START Listed entries

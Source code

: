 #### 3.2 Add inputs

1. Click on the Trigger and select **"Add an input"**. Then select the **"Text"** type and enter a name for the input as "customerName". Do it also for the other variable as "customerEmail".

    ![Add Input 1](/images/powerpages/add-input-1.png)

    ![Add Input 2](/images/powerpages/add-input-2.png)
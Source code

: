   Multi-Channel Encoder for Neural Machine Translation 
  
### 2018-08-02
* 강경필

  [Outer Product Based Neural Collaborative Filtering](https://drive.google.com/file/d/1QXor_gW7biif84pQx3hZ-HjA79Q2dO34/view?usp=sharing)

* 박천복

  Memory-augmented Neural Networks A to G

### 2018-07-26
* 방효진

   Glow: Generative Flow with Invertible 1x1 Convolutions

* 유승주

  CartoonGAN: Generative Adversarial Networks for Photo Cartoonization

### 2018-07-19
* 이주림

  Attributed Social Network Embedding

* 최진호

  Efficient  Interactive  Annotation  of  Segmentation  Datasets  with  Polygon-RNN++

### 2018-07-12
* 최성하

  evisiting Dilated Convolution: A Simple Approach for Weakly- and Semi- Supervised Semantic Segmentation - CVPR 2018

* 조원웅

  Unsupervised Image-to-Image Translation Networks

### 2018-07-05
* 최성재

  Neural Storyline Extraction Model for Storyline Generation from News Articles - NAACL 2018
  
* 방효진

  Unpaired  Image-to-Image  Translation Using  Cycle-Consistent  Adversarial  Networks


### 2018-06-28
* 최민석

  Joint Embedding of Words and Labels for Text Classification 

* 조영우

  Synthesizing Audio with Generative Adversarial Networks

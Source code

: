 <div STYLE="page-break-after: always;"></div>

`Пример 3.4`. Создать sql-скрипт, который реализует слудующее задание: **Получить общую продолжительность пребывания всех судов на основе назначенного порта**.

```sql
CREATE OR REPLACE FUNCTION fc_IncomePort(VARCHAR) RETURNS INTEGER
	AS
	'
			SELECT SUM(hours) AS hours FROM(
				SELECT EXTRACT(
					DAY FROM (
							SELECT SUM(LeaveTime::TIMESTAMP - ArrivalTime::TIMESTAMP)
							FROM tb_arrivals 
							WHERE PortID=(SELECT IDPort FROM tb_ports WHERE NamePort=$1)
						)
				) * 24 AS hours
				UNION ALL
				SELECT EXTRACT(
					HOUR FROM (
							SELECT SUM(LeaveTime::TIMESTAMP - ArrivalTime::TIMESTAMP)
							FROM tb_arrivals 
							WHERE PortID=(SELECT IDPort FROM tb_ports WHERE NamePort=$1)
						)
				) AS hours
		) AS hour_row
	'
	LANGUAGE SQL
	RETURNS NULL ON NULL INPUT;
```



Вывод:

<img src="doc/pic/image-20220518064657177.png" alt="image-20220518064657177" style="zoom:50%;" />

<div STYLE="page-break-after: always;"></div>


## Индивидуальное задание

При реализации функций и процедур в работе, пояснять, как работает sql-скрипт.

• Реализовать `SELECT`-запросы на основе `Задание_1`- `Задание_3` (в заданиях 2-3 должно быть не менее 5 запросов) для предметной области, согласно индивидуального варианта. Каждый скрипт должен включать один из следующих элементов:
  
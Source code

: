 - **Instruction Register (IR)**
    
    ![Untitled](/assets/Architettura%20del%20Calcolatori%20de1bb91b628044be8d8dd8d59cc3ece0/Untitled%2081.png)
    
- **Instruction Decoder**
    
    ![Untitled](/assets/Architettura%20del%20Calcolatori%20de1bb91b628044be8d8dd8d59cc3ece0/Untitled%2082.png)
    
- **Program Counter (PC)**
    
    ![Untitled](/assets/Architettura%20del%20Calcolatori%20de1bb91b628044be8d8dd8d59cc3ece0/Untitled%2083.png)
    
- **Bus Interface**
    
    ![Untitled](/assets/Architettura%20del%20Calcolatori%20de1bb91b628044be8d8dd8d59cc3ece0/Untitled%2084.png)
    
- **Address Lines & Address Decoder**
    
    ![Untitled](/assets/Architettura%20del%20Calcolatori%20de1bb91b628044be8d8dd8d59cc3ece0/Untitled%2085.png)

END Listed entries

What to do
Repeat the material above in its entirety, exactly.

Result for this exercise
Source code

: #### 3.2 Add inputs

1. Click on the Trigger and select **"Add an input"**. Then select the **"Text"** type and enter a name for the input as "customerName". Do it also for the other variable as "customerEmail".

    ![Add Input 1](/images/powerpages/add-input-1.png)

    ![Add Input 2](/images/powerpages/add-input-2.png)
Source code

:   Multi-Channel Encoder for Neural Machine Translation 
  
### 2018-08-02
* 강경필

  [Outer Product Based Neural Collaborative Filtering](https://drive.google.com/file/d/1QXor_gW7biif84pQx3hZ-HjA79Q2dO34/view?usp=sharing)

* 박천복

  Memory-augmented Neural Networks A to G

### 2018-07-26
* 방효진

   Glow: Generative Flow with Invertible 1x1 Convolutions

* 유승주

  CartoonGAN: Generative Adversarial Networks for Photo Cartoonization

### 2018-07-19
* 이주림

  Attributed Social Network Embedding

* 최진호

  Efficient  Interactive  Annotation  of  Segmentation  Datasets  with  Polygon-RNN++

### 2018-07-12
* 최성하

  evisiting Dilated Convolution: A Simple Approach for Weakly- and Semi- Supervised Semantic Segmentation - CVPR 2018

* 조원웅

  Unsupervised Image-to-Image Translation Networks

### 2018-07-05
* 최성재

  Neural Storyline Extraction Model for Storyline Generation from News Articles - NAACL 2018
  
* 방효진

  Unpaired  Image-to-Image  Translation Using  Cycle-Consistent  Adversarial  Networks


### 2018-06-28
* 최민석

  Joint Embedding of Words and Labels for Text Classification 

* 조영우

  Synthesizing Audio with Generative Adversarial Networks

Source code

: <div STYLE="page-break-after: always;"></div>

`Пример 3.4`. Создать sql-скрипт, который реализует слудующее задание: **Получить общую продолжительность пребывания всех судов на основе назначенного порта**.

```sql
CREATE OR REPLACE FUNCTION fc_IncomePort(VARCHAR) RETURNS INTEGER
	AS
	'
			SELECT SUM(hours) AS hours FROM(
				SELECT EXTRACT(
					DAY FROM (
							SELECT SUM(LeaveTime::TIMESTAMP - ArrivalTime::TIMESTAMP)
							FROM tb_arrivals 
							WHERE PortID=(SELECT IDPort FROM tb_ports WHERE NamePort=$1)
						)
				) * 24 AS hours
				UNION ALL
				SELECT EXTRACT(
					HOUR FROM (
							SELECT SUM(LeaveTime::TIMESTAMP - ArrivalTime::TIMESTAMP)
							FROM tb_arrivals 
							WHERE PortID=(SELECT IDPort FROM tb_ports WHERE NamePort=$1)
						)
				) AS hours
		) AS hour_row
	'
	LANGUAGE SQL
	RETURNS NULL ON NULL INPUT;
```



Вывод:

<img src="doc/pic/image-20220518064657177.png" alt="image-20220518064657177" style="zoom:50%;" />

<div STYLE="page-break-after: always;"></div>


## Индивидуальное задание

При реализации функций и процедур в работе, пояснять, как работает sql-скрипт.

• Реализовать `SELECT`-запросы на основе `Задание_1`- `Задание_3` (в заданиях 2-3 должно быть не менее 5 запросов) для предметной области, согласно индивидуального варианта. Каждый скрипт должен включать один из следующих элементов:
  
Source code

: - **Instruction Register (IR)**
    
    ![Untitled](/assets/Architettura%20del%20Calcolatori%20de1bb91b628044be8d8dd8d59cc3ece0/Untitled%2081.png)
    
- **Instruction Decoder**
    
    ![Untitled](/assets/Architettura%20del%20Calcolatori%20de1bb91b628044be8d8dd8d59cc3ece0/Untitled%2082.png)
    
- **Program Counter (PC)**
    
    ![Untitled](/assets/Architettura%20del%20Calcolatori%20de1bb91b628044be8d8dd8d59cc3ece0/Untitled%2083.png)
    
- **Bus Interface**
    
    ![Untitled](/assets/Architettura%20del%20Calcolatori%20de1bb91b628044be8d8dd8d59cc3ece0/Untitled%2084.png)
    
- **Address Lines & Address Decoder**
    
    ![Untitled](/assets/Architettura%20del%20Calcolatori%20de1bb91b628044be8d8dd8d59cc3ece0/Untitled%2085.png)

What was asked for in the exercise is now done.